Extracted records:
────────
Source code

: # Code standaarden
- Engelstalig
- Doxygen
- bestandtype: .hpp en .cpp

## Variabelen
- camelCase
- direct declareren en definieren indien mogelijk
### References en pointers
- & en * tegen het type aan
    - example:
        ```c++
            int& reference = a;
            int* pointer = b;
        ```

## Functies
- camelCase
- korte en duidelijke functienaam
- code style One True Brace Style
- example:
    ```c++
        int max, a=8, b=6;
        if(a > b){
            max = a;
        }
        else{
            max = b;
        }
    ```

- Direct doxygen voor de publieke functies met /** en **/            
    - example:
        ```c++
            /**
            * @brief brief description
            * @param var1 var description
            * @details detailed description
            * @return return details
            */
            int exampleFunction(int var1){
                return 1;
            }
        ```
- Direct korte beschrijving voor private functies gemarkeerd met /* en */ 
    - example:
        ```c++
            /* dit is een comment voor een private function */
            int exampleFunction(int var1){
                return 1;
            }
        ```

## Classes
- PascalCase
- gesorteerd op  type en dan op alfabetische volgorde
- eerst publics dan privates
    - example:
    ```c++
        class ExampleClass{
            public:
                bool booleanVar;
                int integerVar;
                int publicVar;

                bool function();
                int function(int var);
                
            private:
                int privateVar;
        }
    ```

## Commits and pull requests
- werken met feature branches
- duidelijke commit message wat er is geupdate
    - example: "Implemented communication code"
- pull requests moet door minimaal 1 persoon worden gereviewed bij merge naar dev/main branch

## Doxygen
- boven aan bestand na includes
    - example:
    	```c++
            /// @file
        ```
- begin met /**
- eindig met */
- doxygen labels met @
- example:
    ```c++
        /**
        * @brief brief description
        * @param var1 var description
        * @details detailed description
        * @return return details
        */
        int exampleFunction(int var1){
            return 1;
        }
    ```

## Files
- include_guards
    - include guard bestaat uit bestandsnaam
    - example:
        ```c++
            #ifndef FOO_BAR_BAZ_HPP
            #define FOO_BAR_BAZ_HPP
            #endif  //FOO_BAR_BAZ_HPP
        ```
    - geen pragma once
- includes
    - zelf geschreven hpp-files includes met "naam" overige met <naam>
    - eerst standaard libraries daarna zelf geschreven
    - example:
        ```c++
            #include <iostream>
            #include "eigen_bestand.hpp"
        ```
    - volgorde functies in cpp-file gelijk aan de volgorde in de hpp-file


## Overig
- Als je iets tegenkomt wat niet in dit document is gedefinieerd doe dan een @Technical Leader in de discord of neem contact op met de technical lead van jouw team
────────
_Instructions to follow_. With the line containing "- pull requests" as the first and the last line of the records as the final one, print exactly the lines in that span.

_Result of the exercise_.
- pull requests moet door minimaal 1 persoon worden gereviewed bij merge naar dev/main branch

## Doxygen
- boven aan bestand na includes
    - example:
    	```c++
            /// @file
        ```
- begin met /**
- eindig met */
- doxygen labels met @
- example:
    ```c++
        /**
        * @brief brief description
        * @param var1 var description
        * @details detailed description
        * @return return details
        */
        int exampleFunction(int var1){
            return 1;
        }
    ```

## Files
- include_guards
    - include guard bestaat uit bestandsnaam
    - example:
        ```c++
            #ifndef FOO_BAR_BAZ_HPP
            #define FOO_BAR_BAZ_HPP
            #endif  //FOO_BAR_BAZ_HPP
        ```
    - geen pragma once
- includes
    - zelf geschreven hpp-files includes met "naam" overige met <naam>
    - eerst standaard libraries daarna zelf geschreven
    - example:
        ```c++
            #include <iostream>
            #include "eigen_bestand.hpp"
        ```
    - volgorde functies in cpp-file gelijk aan de volgorde in de hpp-file


## Overig
- Als je iets tegenkomt wat niet in dit document is gedefinieerd doe dan een @Technical Leader in de discord of neem contact op met de technical lead van jouw team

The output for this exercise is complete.